Nie skończy się nigdy.
Zamiast krzyczeć, że to Wasze ciało, pomyślcie, jakie to bolesne jest dla osób, które już tak bardzo pokochały swoje dziecko. Tu nie o ciało chodzi, tylko o bardzo chore dziecko, którego cierpieniu chcemy ulżyć, albo boimy się tak bardzo że to jedyne, co potrafimy zrobić.
Pomyślcie o matkach, które żałują i ojcach, którzy z powagą biorą wszystko na klatę płacząc w samotności i zarzucając sobie, że nie stanęli na wysokości zadania.
Rodzice nie traktujcie osób bez dzieci z wyższością, może oni mają swoje dzieci, może noszą w sercu wielką ranę, lecz w tych tak trudnych czasach nie chcą się przyznać i boją się reakcji otoczenia.
Pomyślcie o tych małych istotach, które zwyczajnie chciałyby być zdrowe, tak samo jak inne dzieci.
Zrozumcie, że to bardzo trudna decyzja, wymagająca zrozumienia, szacunku i pokory, nie przekrzykiwania i obraźliwych haseł.

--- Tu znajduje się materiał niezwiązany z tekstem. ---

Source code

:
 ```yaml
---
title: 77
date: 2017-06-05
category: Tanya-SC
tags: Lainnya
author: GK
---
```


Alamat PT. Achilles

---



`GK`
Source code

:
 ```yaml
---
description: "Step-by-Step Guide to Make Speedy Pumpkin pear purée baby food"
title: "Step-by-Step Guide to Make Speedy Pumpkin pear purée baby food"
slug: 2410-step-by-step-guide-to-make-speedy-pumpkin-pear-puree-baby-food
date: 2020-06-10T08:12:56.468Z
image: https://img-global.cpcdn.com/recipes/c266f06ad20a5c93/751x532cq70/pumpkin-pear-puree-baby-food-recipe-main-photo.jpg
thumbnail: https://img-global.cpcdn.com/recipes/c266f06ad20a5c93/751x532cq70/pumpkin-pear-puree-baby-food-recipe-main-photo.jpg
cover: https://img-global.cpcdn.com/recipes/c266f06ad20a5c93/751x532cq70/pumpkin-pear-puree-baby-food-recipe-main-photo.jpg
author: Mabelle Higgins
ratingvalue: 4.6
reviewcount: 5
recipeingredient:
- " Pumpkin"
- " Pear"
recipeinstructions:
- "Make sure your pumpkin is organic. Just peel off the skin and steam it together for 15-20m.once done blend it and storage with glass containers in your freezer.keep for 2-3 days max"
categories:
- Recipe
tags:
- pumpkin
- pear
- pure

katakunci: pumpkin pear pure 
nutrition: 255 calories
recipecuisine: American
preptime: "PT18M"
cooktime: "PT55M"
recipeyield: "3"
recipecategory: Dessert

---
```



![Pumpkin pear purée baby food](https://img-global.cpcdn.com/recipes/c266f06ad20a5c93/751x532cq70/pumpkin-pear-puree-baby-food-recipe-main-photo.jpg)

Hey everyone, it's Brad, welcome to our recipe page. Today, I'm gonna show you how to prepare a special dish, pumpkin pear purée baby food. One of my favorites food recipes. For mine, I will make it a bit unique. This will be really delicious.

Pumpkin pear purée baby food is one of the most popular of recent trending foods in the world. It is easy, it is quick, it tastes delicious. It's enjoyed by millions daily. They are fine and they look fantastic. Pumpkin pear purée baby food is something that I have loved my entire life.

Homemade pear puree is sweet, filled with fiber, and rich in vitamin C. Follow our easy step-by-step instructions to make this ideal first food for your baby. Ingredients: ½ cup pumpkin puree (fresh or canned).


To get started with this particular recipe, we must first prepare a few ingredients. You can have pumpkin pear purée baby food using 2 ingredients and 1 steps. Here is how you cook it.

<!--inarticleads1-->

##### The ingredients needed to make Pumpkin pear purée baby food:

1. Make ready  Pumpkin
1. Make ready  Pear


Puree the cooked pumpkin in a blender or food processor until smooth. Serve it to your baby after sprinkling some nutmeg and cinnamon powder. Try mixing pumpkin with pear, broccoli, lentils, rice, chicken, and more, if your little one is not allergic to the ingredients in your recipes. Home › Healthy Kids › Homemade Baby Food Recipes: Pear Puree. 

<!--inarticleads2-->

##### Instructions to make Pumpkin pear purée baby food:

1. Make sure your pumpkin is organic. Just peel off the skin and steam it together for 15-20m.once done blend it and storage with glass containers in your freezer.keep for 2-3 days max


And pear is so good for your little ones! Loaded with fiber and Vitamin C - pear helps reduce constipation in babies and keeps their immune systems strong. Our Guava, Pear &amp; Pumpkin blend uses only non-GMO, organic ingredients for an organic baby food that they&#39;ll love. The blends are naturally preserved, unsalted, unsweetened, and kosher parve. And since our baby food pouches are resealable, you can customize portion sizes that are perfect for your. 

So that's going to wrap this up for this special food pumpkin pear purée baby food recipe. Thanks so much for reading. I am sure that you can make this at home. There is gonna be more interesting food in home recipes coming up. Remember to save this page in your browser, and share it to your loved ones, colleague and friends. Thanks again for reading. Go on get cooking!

Nie odwracajcie wzroku na widok rodziców z chorym dzieckiem, uśmiechnijcie się do nich.
Nie mówicie, że będzie dobrze, jeśli nie jesteście w stanie tego sprawić.
Krzyczcie mniej i w ciszy zrozumcie każdą stronę i pamiętajcie, że tyle o sobie wiemy ile nas sprawdzono.
Tekst nadesłany do Centrum eMOCja przez autorkę, która chciała zostać anonimowa.